TASK PROMPT: Your answer should be every line from the records that contains "Canon".

-------- RECORDS SHOWN --------

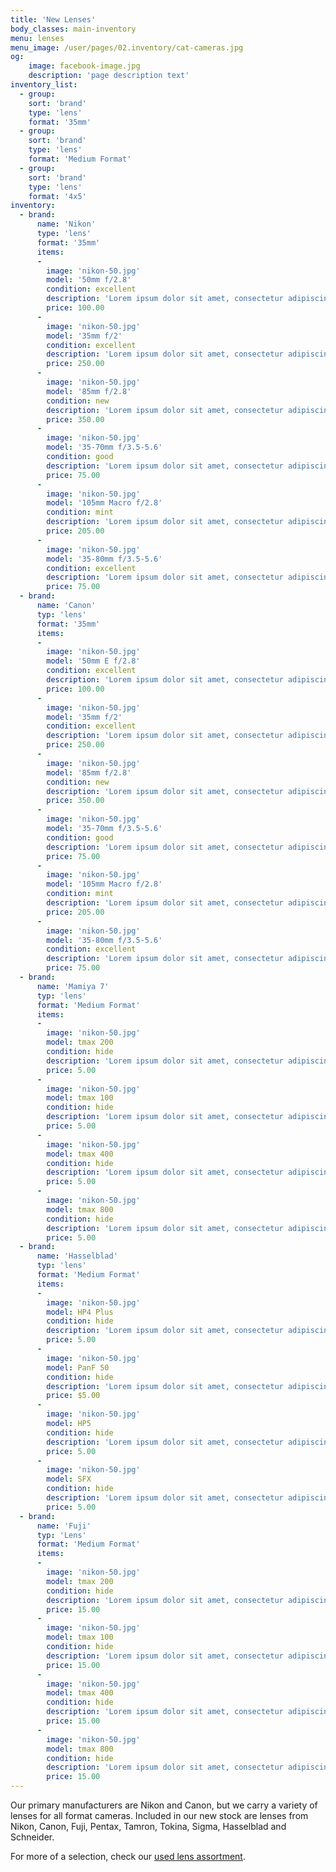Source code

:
 ```yaml
---
title: 'New Lenses'
body_classes: main-inventory
menu: lenses
menu_image: /user/pages/02.inventory/cat-cameras.jpg
og:
    image: facebook-image.jpg
    description: 'page description text'
inventory_list:
  - group:
    sort: 'brand'
    type: 'lens'
    format: '35mm'
  - group:
    sort: 'brand'
    type: 'lens'
    format: 'Medium Format'
  - group:
    sort: 'brand'
    type: 'lens'
    format: '4x5'
inventory:
  - brand:
      name: 'Nikon'
      type: 'lens'
      format: '35mm'
      items:
      -
        image: 'nikon-50.jpg'
        model: '50mm f/2.8'
        condition: excellent
        description: 'Lorem ipsum dolor sit amet, consectetur adipiscing elit. Donec consequat suscipit ante pellentesque aliquam. Maecenas sagittis tellus vel leo pellentesque cursus.'
        price: 100.00
      -
        image: 'nikon-50.jpg'
        model: '35mm f/2'
        condition: excellent
        description: 'Lorem ipsum dolor sit amet, consectetur adipiscing elit. Donec consequat suscipit ante pellentesque aliquam. Maecenas sagittis tellus vel leo pellentesque cursus.'
        price: 250.00
      -
        image: 'nikon-50.jpg'
        model: '85mm f/2.8'
        condition: new
        description: 'Lorem ipsum dolor sit amet, consectetur adipiscing elit. Donec consequat suscipit ante pellentesque aliquam. Maecenas sagittis tellus vel leo pellentesque cursus.'
        price: 350.00
      -
        image: 'nikon-50.jpg'
        model: '35-70mm f/3.5-5.6'
        condition: good
        description: 'Lorem ipsum dolor sit amet, consectetur adipiscing elit. Donec consequat suscipit ante pellentesque aliquam. Maecenas sagittis tellus vel leo pellentesque cursus.'
        price: 75.00
      -
        image: 'nikon-50.jpg'
        model: '105mm Macro f/2.8'
        condition: mint
        description: 'Lorem ipsum dolor sit amet, consectetur adipiscing elit. Donec consequat suscipit ante pellentesque aliquam. Maecenas sagittis tellus vel leo pellentesque cursus.'
        price: 205.00
      -
        image: 'nikon-50.jpg'
        model: '35-80mm f/3.5-5.6'
        condition: excellent
        description: 'Lorem ipsum dolor sit amet, consectetur adipiscing elit. Donec consequat suscipit ante pellentesque aliquam. Maecenas sagittis tellus vel leo pellentesque cursus.'
        price: 75.00
  - brand:
      name: 'Canon'
      typ: 'lens'
      format: '35mm'
      items:
      -
        image: 'nikon-50.jpg'
        model: '50mm E f/2.8'
        condition: excellent
        description: 'Lorem ipsum dolor sit amet, consectetur adipiscing elit. Donec consequat suscipit ante pellentesque aliquam. Maecenas sagittis tellus vel leo pellentesque cursus.'
        price: 100.00
      -
        image: 'nikon-50.jpg'
        model: '35mm f/2'
        condition: excellent
        description: 'Lorem ipsum dolor sit amet, consectetur adipiscing elit. Donec consequat suscipit ante pellentesque aliquam. Maecenas sagittis tellus vel leo pellentesque cursus.'
        price: 250.00
      -
        image: 'nikon-50.jpg'
        model: '85mm f/2.8'
        condition: new
        description: 'Lorem ipsum dolor sit amet, consectetur adipiscing elit. Donec consequat suscipit ante pellentesque aliquam. Maecenas sagittis tellus vel leo pellentesque cursus.'
        price: 350.00
      -
        image: 'nikon-50.jpg'
        model: '35-70mm f/3.5-5.6'
        condition: good
        description: 'Lorem ipsum dolor sit amet, consectetur adipiscing elit. Donec consequat suscipit ante pellentesque aliquam. Maecenas sagittis tellus vel leo pellentesque cursus.'
        price: 75.00
      -
        image: 'nikon-50.jpg'
        model: '105mm Macro f/2.8'
        condition: mint
        description: 'Lorem ipsum dolor sit amet, consectetur adipiscing elit. Donec consequat suscipit ante pellentesque aliquam. Maecenas sagittis tellus vel leo pellentesque cursus.'
        price: 205.00
      -
        image: 'nikon-50.jpg'
        model: '35-80mm f/3.5-5.6'
        condition: excellent
        description: 'Lorem ipsum dolor sit amet, consectetur adipiscing elit. Donec consequat suscipit ante pellentesque aliquam. Maecenas sagittis tellus vel leo pellentesque cursus.'
        price: 75.00
  - brand:
      name: 'Mamiya 7'
      typ: 'lens'
      format: 'Medium Format'
      items:
      -
        image: 'nikon-50.jpg'
        model: tmax 200
        condition: hide
        description: 'Lorem ipsum dolor sit amet, consectetur adipiscing elit. Donec consequat suscipit ante pellentesque aliquam. Maecenas sagittis tellus vel leo pellentesque cursus.'
        price: 5.00
      -
        image: 'nikon-50.jpg'
        model: tmax 100
        condition: hide
        description: 'Lorem ipsum dolor sit amet, consectetur adipiscing elit. Donec consequat suscipit ante pellentesque aliquam. Maecenas sagittis tellus vel leo pellentesque cursus.'
        price: 5.00
      -
        image: 'nikon-50.jpg'
        model: tmax 400
        condition: hide
        description: 'Lorem ipsum dolor sit amet, consectetur adipiscing elit. Donec consequat suscipit ante pellentesque aliquam. Maecenas sagittis tellus vel leo pellentesque cursus.'
        price: 5.00
      -
        image: 'nikon-50.jpg'
        model: tmax 800
        condition: hide
        description: 'Lorem ipsum dolor sit amet, consectetur adipiscing elit. Donec consequat suscipit ante pellentesque aliquam. Maecenas sagittis tellus vel leo pellentesque cursus.'
        price: 5.00
  - brand:
      name: 'Hasselblad'
      typ: 'lens'
      format: 'Medium Format'
      items:
      -
        image: 'nikon-50.jpg'
        model: HP4 Plus
        condition: hide
        description: 'Lorem ipsum dolor sit amet, consectetur adipiscing elit. Donec consequat suscipit ante pellentesque aliquam. Maecenas sagittis tellus vel leo pellentesque cursus.'
        price: 5.00
      -
        image: 'nikon-50.jpg'
        model: PanF 50
        condition: hide
        description: 'Lorem ipsum dolor sit amet, consectetur adipiscing elit. Donec consequat suscipit ante pellentesque aliquam. Maecenas sagittis tellus vel leo pellentesque cursus.'
        price: $5.00
      -
        image: 'nikon-50.jpg'
        model: HP5
        condition: hide
        description: 'Lorem ipsum dolor sit amet, consectetur adipiscing elit. Donec consequat suscipit ante pellentesque aliquam. Maecenas sagittis tellus vel leo pellentesque cursus.'
        price: 5.00
      -
        image: 'nikon-50.jpg'
        model: SFX
        condition: hide
        description: 'Lorem ipsum dolor sit amet, consectetur adipiscing elit. Donec consequat suscipit ante pellentesque aliquam. Maecenas sagittis tellus vel leo pellentesque cursus.'
        price: 5.00
  - brand:
      name: 'Fuji'
      typ: 'Lens'
      format: 'Medium Format'
      items:
      -
        image: 'nikon-50.jpg'
        model: tmax 200
        condition: hide
        description: 'Lorem ipsum dolor sit amet, consectetur adipiscing elit. Donec consequat suscipit ante pellentesque aliquam. Maecenas sagittis tellus vel leo pellentesque cursus.'
        price: 15.00
      -
        image: 'nikon-50.jpg'
        model: tmax 100
        condition: hide
        description: 'Lorem ipsum dolor sit amet, consectetur adipiscing elit. Donec consequat suscipit ante pellentesque aliquam. Maecenas sagittis tellus vel leo pellentesque cursus.'
        price: 15.00
      -
        image: 'nikon-50.jpg'
        model: tmax 400
        condition: hide
        description: 'Lorem ipsum dolor sit amet, consectetur adipiscing elit. Donec consequat suscipit ante pellentesque aliquam. Maecenas sagittis tellus vel leo pellentesque cursus.'
        price: 15.00
      -
        image: 'nikon-50.jpg'
        model: tmax 800
        condition: hide
        description: 'Lorem ipsum dolor sit amet, consectetur adipiscing elit. Donec consequat suscipit ante pellentesque aliquam. Maecenas sagittis tellus vel leo pellentesque cursus.'
        price: 15.00
---
```


Our primary manufacturers are Nikon and Canon, but we carry a variety of lenses for all format cameras. Included in our new stock are lenses from Nikon, Canon, Fuji, Pentax, Tamron, Tokina, Sigma, Hasselblad and Schneider.

For more of a selection, check our [used lens assortment](/inventory/used/lenses/ "Used Lenses").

--------

TASK OUTPUT:
      name: 'Canon'
Our primary manufacturers are Nikon and Canon, but we carry a variety of lenses for all format cameras. Included in our new stock are lenses from Nikon, Canon, Fuji, Pentax, Tamron, Tokina, Sigma, Hasselblad and Schneider.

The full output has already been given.